▶ **INSTRUCTIONS TO FOLLOW**:
Copy word for word, please, the lines of the entries below running from the one containing "test and the" to the one containing "latency for a", both ends included.

(Data extracted from a collection)

....

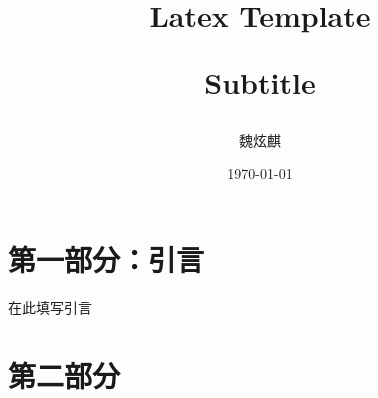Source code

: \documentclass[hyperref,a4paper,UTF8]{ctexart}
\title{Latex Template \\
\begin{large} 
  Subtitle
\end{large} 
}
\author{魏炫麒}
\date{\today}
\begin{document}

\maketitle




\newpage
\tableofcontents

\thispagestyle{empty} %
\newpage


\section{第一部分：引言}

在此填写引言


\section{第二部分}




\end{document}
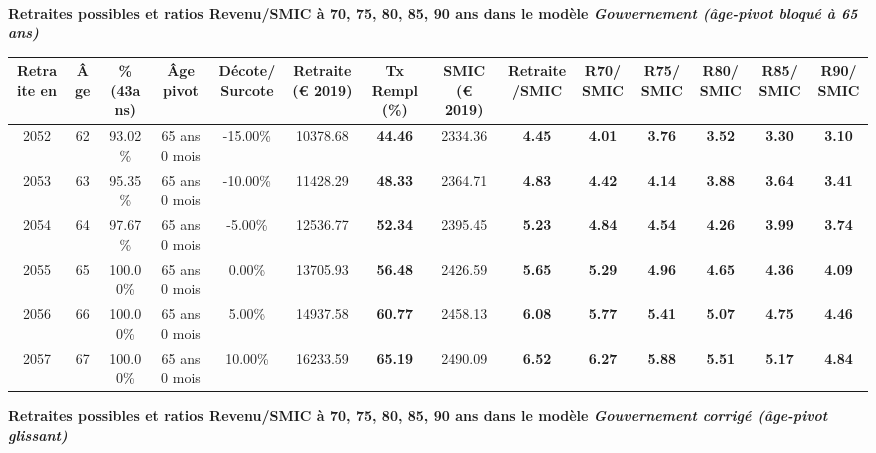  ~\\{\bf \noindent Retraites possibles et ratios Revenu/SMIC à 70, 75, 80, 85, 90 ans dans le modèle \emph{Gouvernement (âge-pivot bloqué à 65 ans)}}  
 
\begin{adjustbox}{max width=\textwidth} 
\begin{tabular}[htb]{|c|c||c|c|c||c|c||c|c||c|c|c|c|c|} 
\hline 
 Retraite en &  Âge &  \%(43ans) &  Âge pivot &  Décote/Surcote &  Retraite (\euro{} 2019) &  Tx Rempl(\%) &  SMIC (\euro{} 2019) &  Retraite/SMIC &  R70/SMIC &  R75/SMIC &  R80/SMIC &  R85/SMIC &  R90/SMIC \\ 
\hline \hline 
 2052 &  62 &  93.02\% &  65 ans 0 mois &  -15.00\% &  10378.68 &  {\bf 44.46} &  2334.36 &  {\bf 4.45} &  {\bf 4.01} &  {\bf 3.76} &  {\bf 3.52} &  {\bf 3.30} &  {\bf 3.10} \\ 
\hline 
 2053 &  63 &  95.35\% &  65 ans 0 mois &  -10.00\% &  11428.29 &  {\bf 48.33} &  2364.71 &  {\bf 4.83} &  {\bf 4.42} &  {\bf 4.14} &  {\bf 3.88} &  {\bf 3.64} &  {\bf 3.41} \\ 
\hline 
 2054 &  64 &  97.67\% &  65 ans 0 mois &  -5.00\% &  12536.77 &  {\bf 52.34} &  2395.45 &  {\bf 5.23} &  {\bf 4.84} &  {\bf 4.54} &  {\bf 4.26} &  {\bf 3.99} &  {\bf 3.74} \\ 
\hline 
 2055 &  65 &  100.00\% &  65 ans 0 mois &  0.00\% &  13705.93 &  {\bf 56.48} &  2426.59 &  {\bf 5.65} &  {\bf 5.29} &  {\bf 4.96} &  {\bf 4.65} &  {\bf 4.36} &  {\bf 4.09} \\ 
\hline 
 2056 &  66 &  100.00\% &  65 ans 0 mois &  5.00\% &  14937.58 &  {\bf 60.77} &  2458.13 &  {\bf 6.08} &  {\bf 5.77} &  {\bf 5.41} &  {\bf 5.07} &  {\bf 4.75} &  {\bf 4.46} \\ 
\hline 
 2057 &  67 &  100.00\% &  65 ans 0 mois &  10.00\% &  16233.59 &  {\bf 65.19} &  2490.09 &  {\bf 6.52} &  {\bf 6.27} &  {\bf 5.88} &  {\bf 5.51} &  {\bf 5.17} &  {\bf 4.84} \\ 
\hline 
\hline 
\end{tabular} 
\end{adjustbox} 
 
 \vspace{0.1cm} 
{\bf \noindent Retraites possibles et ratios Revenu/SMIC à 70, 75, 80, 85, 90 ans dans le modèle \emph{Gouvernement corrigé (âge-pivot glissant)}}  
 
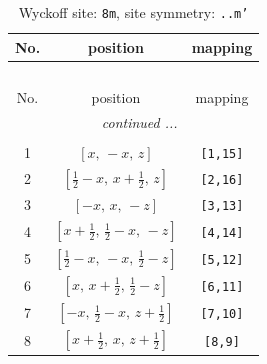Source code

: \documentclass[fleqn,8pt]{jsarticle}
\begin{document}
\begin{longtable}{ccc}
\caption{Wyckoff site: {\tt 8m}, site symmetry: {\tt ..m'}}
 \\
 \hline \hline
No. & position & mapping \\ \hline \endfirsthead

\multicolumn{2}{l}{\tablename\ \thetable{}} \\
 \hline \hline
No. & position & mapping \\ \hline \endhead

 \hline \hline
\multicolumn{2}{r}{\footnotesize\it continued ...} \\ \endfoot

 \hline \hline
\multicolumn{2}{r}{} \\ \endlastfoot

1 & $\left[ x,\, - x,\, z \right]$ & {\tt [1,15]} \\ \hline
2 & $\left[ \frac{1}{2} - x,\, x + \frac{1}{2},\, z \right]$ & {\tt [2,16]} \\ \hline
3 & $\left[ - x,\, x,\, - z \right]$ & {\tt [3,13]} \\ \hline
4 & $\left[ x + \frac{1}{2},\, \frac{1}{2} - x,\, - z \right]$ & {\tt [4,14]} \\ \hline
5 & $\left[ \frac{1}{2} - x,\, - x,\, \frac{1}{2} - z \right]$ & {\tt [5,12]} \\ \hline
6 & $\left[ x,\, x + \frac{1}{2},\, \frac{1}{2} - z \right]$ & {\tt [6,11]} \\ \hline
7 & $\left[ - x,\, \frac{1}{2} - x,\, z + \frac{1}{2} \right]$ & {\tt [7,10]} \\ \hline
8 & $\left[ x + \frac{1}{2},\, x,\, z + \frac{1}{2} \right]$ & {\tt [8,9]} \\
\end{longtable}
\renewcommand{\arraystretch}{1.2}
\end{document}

....

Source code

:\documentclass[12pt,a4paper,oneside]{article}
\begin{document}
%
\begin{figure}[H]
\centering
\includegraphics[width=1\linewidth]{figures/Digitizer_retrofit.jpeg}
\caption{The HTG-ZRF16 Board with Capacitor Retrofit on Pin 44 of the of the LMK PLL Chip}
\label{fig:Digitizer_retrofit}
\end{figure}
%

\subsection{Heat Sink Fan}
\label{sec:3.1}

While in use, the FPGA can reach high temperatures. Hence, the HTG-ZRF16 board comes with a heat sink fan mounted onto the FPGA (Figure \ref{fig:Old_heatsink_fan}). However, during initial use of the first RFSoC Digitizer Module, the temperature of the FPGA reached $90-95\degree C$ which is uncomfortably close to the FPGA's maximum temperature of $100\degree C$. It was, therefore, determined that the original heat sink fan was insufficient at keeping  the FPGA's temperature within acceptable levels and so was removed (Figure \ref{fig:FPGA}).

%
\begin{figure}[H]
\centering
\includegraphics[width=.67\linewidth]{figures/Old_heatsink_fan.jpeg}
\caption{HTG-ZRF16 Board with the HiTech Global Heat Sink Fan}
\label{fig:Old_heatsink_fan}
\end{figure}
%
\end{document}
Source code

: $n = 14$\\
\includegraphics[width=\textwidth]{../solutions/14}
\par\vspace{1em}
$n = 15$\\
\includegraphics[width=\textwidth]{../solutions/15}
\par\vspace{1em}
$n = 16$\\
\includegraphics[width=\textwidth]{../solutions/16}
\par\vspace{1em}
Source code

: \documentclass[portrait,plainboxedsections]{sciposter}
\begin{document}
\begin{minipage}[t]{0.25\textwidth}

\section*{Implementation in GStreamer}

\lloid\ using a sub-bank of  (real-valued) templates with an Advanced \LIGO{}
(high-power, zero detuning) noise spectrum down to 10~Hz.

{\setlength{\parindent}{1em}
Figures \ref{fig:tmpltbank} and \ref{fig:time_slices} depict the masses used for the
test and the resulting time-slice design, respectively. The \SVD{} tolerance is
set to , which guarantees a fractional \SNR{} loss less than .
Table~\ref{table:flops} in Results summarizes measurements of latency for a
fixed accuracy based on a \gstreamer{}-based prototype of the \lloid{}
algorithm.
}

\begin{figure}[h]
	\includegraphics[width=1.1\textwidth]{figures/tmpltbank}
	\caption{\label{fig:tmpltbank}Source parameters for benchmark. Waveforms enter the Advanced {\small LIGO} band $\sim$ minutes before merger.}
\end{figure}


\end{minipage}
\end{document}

....

▶ **ANSWER BELOW**:
test and the resulting time-slice design, respectively. The \SVD{} tolerance is
set to , which guarantees a fractional \SNR{} loss less than .
Table~\ref{table:flops} in Results summarizes measurements of latency for a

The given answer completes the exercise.